*DATASET*:
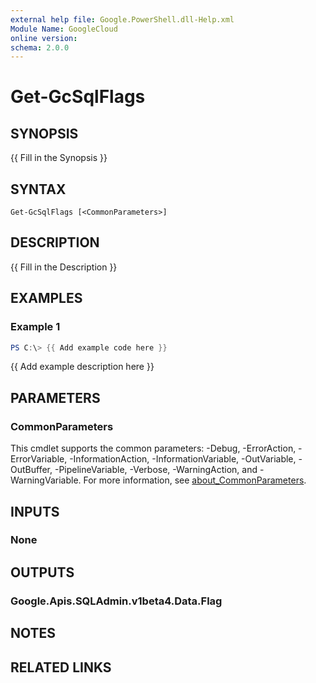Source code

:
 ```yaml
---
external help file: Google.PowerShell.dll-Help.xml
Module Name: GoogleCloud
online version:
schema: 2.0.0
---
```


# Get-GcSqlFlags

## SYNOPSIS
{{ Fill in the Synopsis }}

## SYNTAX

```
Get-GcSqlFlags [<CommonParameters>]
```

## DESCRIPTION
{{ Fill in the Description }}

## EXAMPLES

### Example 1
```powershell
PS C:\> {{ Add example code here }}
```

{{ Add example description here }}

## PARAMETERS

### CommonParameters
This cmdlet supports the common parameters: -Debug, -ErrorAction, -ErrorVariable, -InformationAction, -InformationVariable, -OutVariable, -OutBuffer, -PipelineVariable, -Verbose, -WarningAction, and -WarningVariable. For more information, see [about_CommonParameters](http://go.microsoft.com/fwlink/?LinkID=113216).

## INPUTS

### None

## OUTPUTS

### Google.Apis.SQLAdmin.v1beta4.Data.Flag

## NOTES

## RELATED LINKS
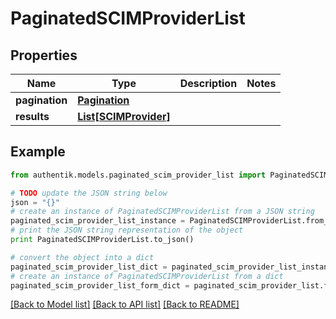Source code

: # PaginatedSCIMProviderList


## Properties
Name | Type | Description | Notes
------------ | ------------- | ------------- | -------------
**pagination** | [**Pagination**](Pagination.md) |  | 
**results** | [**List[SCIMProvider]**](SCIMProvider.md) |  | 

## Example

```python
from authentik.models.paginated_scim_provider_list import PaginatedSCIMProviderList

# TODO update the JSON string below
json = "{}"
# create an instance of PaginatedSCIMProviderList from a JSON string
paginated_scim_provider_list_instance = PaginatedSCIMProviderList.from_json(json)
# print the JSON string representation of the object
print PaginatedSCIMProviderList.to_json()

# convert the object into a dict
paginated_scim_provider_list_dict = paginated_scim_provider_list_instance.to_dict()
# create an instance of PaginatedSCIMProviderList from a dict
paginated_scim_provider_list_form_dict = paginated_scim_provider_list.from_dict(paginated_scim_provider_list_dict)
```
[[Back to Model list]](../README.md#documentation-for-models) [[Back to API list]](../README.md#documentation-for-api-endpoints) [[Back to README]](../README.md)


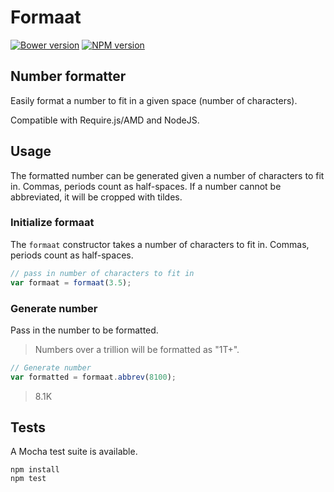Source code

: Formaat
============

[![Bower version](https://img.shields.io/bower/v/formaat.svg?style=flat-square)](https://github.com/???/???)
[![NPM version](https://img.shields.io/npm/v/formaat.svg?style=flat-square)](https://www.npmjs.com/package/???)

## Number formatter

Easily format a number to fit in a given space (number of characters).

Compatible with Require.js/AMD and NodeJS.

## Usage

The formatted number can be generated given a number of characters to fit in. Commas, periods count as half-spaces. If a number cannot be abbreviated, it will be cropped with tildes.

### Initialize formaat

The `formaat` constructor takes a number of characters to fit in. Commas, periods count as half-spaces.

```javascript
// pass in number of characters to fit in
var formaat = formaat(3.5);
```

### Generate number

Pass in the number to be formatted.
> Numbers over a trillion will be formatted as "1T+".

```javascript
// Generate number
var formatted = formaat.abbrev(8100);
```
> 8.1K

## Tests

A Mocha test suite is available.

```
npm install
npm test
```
--
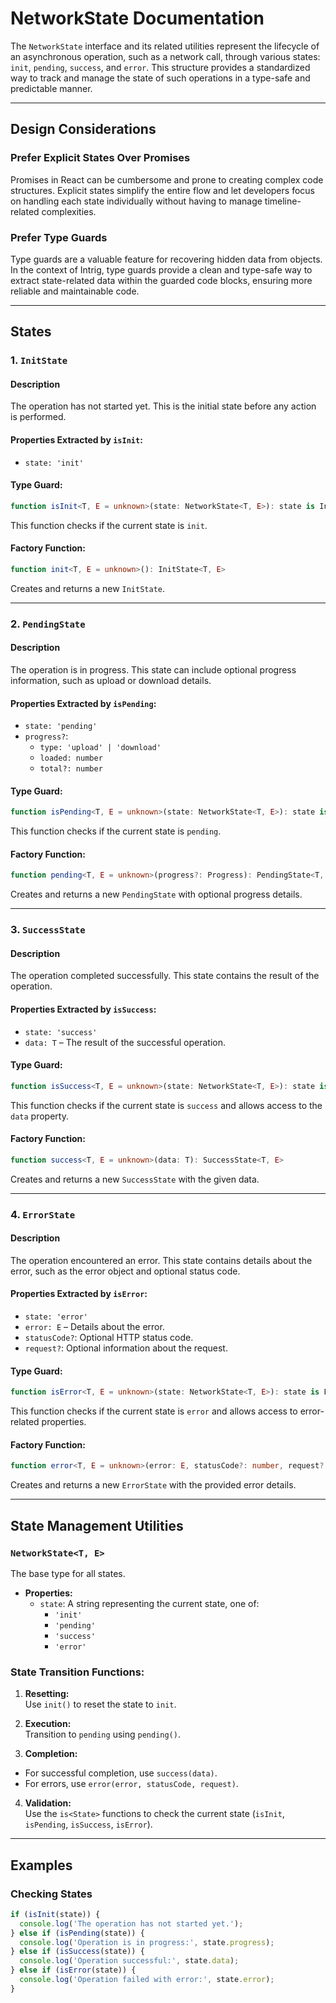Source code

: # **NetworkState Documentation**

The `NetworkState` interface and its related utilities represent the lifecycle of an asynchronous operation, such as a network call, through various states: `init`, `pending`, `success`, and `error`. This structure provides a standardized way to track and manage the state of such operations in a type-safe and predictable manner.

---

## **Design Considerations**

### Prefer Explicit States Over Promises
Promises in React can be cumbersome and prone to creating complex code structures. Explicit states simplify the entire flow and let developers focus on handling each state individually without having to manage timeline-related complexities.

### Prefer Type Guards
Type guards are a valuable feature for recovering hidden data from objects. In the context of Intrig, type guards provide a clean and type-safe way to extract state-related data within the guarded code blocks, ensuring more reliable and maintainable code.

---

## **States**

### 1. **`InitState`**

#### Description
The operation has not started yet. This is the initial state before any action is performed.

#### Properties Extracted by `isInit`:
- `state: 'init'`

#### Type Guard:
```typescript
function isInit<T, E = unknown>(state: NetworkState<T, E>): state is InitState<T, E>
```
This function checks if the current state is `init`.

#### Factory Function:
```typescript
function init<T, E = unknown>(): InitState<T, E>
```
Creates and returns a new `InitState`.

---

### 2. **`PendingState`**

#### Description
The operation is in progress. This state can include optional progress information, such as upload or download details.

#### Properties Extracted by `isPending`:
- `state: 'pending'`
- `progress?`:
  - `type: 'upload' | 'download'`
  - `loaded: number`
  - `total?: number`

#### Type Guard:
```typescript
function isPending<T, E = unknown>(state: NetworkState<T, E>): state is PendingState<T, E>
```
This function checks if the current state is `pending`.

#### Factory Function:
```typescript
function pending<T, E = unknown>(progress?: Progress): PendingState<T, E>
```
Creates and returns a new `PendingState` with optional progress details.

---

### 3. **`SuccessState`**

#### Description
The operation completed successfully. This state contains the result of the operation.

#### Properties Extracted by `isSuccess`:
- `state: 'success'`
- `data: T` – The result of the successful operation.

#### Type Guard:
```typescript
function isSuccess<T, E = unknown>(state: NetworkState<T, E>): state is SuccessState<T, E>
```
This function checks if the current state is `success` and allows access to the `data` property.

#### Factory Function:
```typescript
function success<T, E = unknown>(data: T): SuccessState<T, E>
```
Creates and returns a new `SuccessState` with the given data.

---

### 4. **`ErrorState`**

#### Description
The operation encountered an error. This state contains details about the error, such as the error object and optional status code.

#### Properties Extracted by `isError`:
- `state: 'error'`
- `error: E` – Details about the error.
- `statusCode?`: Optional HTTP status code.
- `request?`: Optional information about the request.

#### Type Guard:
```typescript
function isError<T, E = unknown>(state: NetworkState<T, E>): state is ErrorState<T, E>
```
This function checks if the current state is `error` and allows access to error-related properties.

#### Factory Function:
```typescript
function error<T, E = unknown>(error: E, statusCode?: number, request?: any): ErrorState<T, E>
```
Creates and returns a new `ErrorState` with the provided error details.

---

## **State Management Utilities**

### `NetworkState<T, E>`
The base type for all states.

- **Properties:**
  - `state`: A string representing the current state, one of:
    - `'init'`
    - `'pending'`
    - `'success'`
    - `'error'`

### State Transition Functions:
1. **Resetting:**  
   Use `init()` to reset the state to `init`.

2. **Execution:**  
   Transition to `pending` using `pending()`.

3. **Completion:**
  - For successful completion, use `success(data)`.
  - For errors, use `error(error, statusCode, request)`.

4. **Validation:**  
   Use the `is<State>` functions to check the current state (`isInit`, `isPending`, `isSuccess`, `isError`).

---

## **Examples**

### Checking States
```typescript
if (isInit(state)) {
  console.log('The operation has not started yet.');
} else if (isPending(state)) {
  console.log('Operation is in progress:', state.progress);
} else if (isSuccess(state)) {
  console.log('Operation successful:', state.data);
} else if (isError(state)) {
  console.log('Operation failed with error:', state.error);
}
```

*TASK BRIEF*: Which lines above run from the one containing "# Get-GcSqlFlags" to the one containing "Add example description"? Give them again exactly, both ends included.

*EXERCISE RESULT*:
# Get-GcSqlFlags

## SYNOPSIS
{{ Fill in the Synopsis }}

## SYNTAX

```
Get-GcSqlFlags [<CommonParameters>]
```

## DESCRIPTION
{{ Fill in the Description }}

## EXAMPLES

### Example 1
```powershell
PS C:\> {{ Add example code here }}
```

{{ Add example description here }}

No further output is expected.